Dataset entries
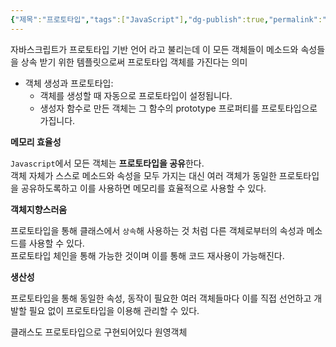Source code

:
 ```yaml
---
{"제목":"프로토타입","tags":["JavaScript"],"dg-publish":true,"permalink":"/v2/Studynotes/JavaScript/프로토타입/","dgPassFrontmatter":true}
---
```


자바스크립트가 프로토타입 기반 언어 라고 불리는데 이 모든 객체들이 메소드와 속성들을 상속 받기 위한 템플릿으로써 프로토타입 객체를 가진다는 의미

- 객체 생성과 프로토타입:
    - 객체를 생성할 때 자동으로 프로토타입이 설정됩니다.
    - 생성자 함수로 만든 객체는 그 함수의 prototype 프로퍼티를 프로토타입으로 가집니다.


**메모리 효율성**

`Javascript`에서 모든 객체는 **프로토타입을 공유**한다.  
객체 자체가 스스로 메소드와 속성을 모두 가지는 대신 여러 객체가 동일한 프로토타입을 공유하도록하고 이를 사용하면 메모리를 효율적으로 사용할 수 있다.

**객체지향스러움**

프로토타입을 통해 클래스에서 `상속`해 사용하는 것 처럼 다른 객체로부터의 속성과 메소드를 사용할 수 있다.  
프로토타입 체인을 통해 가능한 것이며 이를 통해 코드 재사용이 가능해진다.

**생산성**

프로토타입을 통해 동일한 속성, 동작이 필요한 여러 객체들마다 이를 직접 선언하고 개발할 필요 없이 프로토타입을 이용해 관리할 수 있다.

클래스도 프로토타입으로 구현되어있다 원영객체
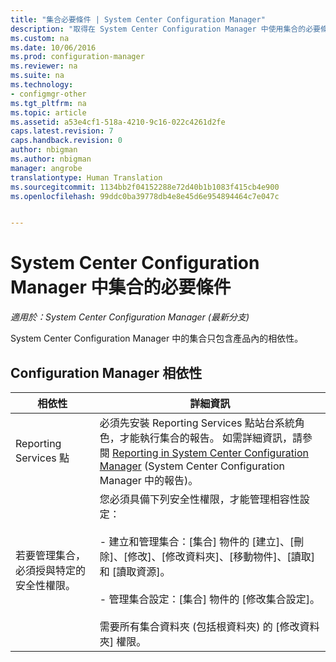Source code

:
 ```yaml
---
title: "集合必要條件 | System Center Configuration Manager"
description: "取得在 System Center Configuration Manager 中使用集合的必要條件。"
ms.custom: na
ms.date: 10/06/2016
ms.prod: configuration-manager
ms.reviewer: na
ms.suite: na
ms.technology:
- configmgr-other
ms.tgt_pltfrm: na
ms.topic: article
ms.assetid: a53e4cf1-518a-4210-9c16-022c4261d2fe
caps.latest.revision: 7
caps.handback.revision: 0
author: nbigman
ms.author: nbigman
manager: angrobe
translationtype: Human Translation
ms.sourcegitcommit: 1134bb2f04152288e72d40b1b1083f415cb4e900
ms.openlocfilehash: 99ddc0ba39778db4e8e45d6e954894464c7e047c


---
```

# <a name="prerequisites-for-collections-in-system-center-configuration-manager"></a>System Center Configuration Manager 中集合的必要條件

*適用於：System Center Configuration Manager (最新分支)*

System Center Configuration Manager 中的集合只包含產品內的相依性。  

## <a name="configuration-manager-dependencies"></a>Configuration Manager 相依性  

|相依性|詳細資訊|  
|----------------|----------------------|  
|Reporting Services 點|必須先安裝 Reporting Services 點站台系統角色，才能執行集合的報告。 如需詳細資訊，請參閱 [Reporting in System Center Configuration Manager](../../../../core/servers/manage/reporting.md) (System Center Configuration Manager 中的報告)。|  
|若要管理集合，必須授與特定的安全性權限。|您必須具備下列安全性權限，才能管理相容性設定：<br /><br /> - 建立和管理集合：[集合] 物件的 [建立]、[刪除]、[修改]、[修改資料夾]、[移動物件]、[讀取] 和 [讀取資源]。<br /><br /> - 管理集合設定：[集合] 物件的 [修改集合設定]。<br /><br /> 需要所有集合資料夾 (包括根資料夾) 的 [修改資料夾]  權限。|  



<!--HONumber=Nov16_HO1-->


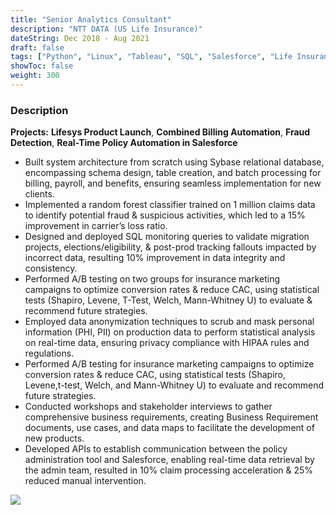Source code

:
 ```yaml
---
title: "Senior Analytics Consultant"
description: "NTT DATA (US Life Insurance)"
dateString: Dec 2018 - Aug 2021
draft: false
tags: ["Python", "Linux", "Tableau", "SQL", "Salesforce", "Life Insurance", "Automation", "API"]
showToc: false
weight: 300
--- 
```


### Description

**Projects:** **Lifesys Product Launch**, **Combined Billing Automation**, **Fraud Detection**, **Real-Time Policy Automation in Salesforce**

- Built system architecture from scratch using Sybase relational database, encompassing schema design, table creation, and batch processing for billing, payroll, and benefits, ensuring seamless implementation for new clients.
- Implemented a random forest classifier trained on 1 million claims data to identify potential fraud & suspicious activities, which led to a 15% improvement in carrier’s loss ratio.
- Designed and deployed SQL monitoring queries to validate migration projects, elections/eligibility, & post-prod tracking fallouts impacted by incorrect data, resulting 10% improvement in data integrity and consistency.
- Performed A/B testing on two groups for insurance marketing campaigns to optimize conversion rates & reduce CAC, using statistical tests (Shapiro, Levene, T-Test, Welch, Mann-Whitney U) to evaluate & recommend future strategies.
- Employed data anonymization techniques to scrub and mask personal information (PHI, PII) on production data to perform statistical analysis on real-time data, ensuring privacy compliance with HIPAA rules and regulations.
- Performed A/B testing for insurance marketing campaigns to optimize conversion rates & reduce CAC, using statistical tests (Shapiro, Levene,t-test, Welch, and Mann-Whitney U) to evaluate and recommend future strategies.
- Conducted workshops and stakeholder interviews to gather comprehensive business requirements, creating Business Requirement documents, use cases, and data maps to facilitate the development of new products.
- Developed APIs to establish communication between the policy administration tool and Salesforce, enabling real-time data retrieval by the admin team, resulted in 10% claim processing acceleration & 25% reduced manual intervention.


![](/experience/NTTDATA/NTT2.jpg#center)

§ AIM OF THE TASK
Return every entry above word for word, and include no images.

§ ANSWER AREA
Source code

:
 ```yaml
---
{"제목":"프로토타입","tags":["JavaScript"],"dg-publish":true,"permalink":"/v2/Studynotes/JavaScript/프로토타입/","dgPassFrontmatter":true}
---
```


자바스크립트가 프로토타입 기반 언어 라고 불리는데 이 모든 객체들이 메소드와 속성들을 상속 받기 위한 템플릿으로써 프로토타입 객체를 가진다는 의미

- 객체 생성과 프로토타입:
    - 객체를 생성할 때 자동으로 프로토타입이 설정됩니다.
    - 생성자 함수로 만든 객체는 그 함수의 prototype 프로퍼티를 프로토타입으로 가집니다.


**메모리 효율성**

`Javascript`에서 모든 객체는 **프로토타입을 공유**한다.  
객체 자체가 스스로 메소드와 속성을 모두 가지는 대신 여러 객체가 동일한 프로토타입을 공유하도록하고 이를 사용하면 메모리를 효율적으로 사용할 수 있다.

**객체지향스러움**

프로토타입을 통해 클래스에서 `상속`해 사용하는 것 처럼 다른 객체로부터의 속성과 메소드를 사용할 수 있다.  
프로토타입 체인을 통해 가능한 것이며 이를 통해 코드 재사용이 가능해진다.

**생산성**

프로토타입을 통해 동일한 속성, 동작이 필요한 여러 객체들마다 이를 직접 선언하고 개발할 필요 없이 프로토타입을 이용해 관리할 수 있다.

클래스도 프로토타입으로 구현되어있다 원영객체
Source code

:
 ```yaml
---
title: "集合必要條件 | System Center Configuration Manager"
description: "取得在 System Center Configuration Manager 中使用集合的必要條件。"
ms.custom: na
ms.date: 10/06/2016
ms.prod: configuration-manager
ms.reviewer: na
ms.suite: na
ms.technology:
- configmgr-other
ms.tgt_pltfrm: na
ms.topic: article
ms.assetid: a53e4cf1-518a-4210-9c16-022c4261d2fe
caps.latest.revision: 7
caps.handback.revision: 0
author: nbigman
ms.author: nbigman
manager: angrobe
translationtype: Human Translation
ms.sourcegitcommit: 1134bb2f04152288e72d40b1b1083f415cb4e900
ms.openlocfilehash: 99ddc0ba39778db4e8e45d6e954894464c7e047c


---
```

# <a name="prerequisites-for-collections-in-system-center-configuration-manager"></a>System Center Configuration Manager 中集合的必要條件

*適用於：System Center Configuration Manager (最新分支)*

System Center Configuration Manager 中的集合只包含產品內的相依性。  

## <a name="configuration-manager-dependencies"></a>Configuration Manager 相依性  

|相依性|詳細資訊|  
|----------------|----------------------|  
|Reporting Services 點|必須先安裝 Reporting Services 點站台系統角色，才能執行集合的報告。 如需詳細資訊，請參閱 [Reporting in System Center Configuration Manager](../../../../core/servers/manage/reporting.md) (System Center Configuration Manager 中的報告)。|  
|若要管理集合，必須授與特定的安全性權限。|您必須具備下列安全性權限，才能管理相容性設定：<br /><br /> - 建立和管理集合：[集合] 物件的 [建立]、[刪除]、[修改]、[修改資料夾]、[移動物件]、[讀取] 和 [讀取資源]。<br /><br /> - 管理集合設定：[集合] 物件的 [修改集合設定]。<br /><br /> 需要所有集合資料夾 (包括根資料夾) 的 [修改資料夾]  權限。|  



<!--HONumber=Nov16_HO1-->


Source code

:
 ```yaml
---
title: "Senior Analytics Consultant"
description: "NTT DATA (US Life Insurance)"
dateString: Dec 2018 - Aug 2021
draft: false
tags: ["Python", "Linux", "Tableau", "SQL", "Salesforce", "Life Insurance", "Automation", "API"]
showToc: false
weight: 300
--- 
```


### Description

**Projects:** **Lifesys Product Launch**, **Combined Billing Automation**, **Fraud Detection**, **Real-Time Policy Automation in Salesforce**

- Built system architecture from scratch using Sybase relational database, encompassing schema design, table creation, and batch processing for billing, payroll, and benefits, ensuring seamless implementation for new clients.
- Implemented a random forest classifier trained on 1 million claims data to identify potential fraud & suspicious activities, which led to a 15% improvement in carrier’s loss ratio.
- Designed and deployed SQL monitoring queries to validate migration projects, elections/eligibility, & post-prod tracking fallouts impacted by incorrect data, resulting 10% improvement in data integrity and consistency.
- Performed A/B testing on two groups for insurance marketing campaigns to optimize conversion rates & reduce CAC, using statistical tests (Shapiro, Levene, T-Test, Welch, Mann-Whitney U) to evaluate & recommend future strategies.
- Employed data anonymization techniques to scrub and mask personal information (PHI, PII) on production data to perform statistical analysis on real-time data, ensuring privacy compliance with HIPAA rules and regulations.
- Performed A/B testing for insurance marketing campaigns to optimize conversion rates & reduce CAC, using statistical tests (Shapiro, Levene,t-test, Welch, and Mann-Whitney U) to evaluate and recommend future strategies.
- Conducted workshops and stakeholder interviews to gather comprehensive business requirements, creating Business Requirement documents, use cases, and data maps to facilitate the development of new products.
- Developed APIs to establish communication between the policy administration tool and Salesforce, enabling real-time data retrieval by the admin team, resulted in 10% claim processing acceleration & 25% reduced manual intervention.


![](/experience/NTTDATA/NTT2.jpg#center)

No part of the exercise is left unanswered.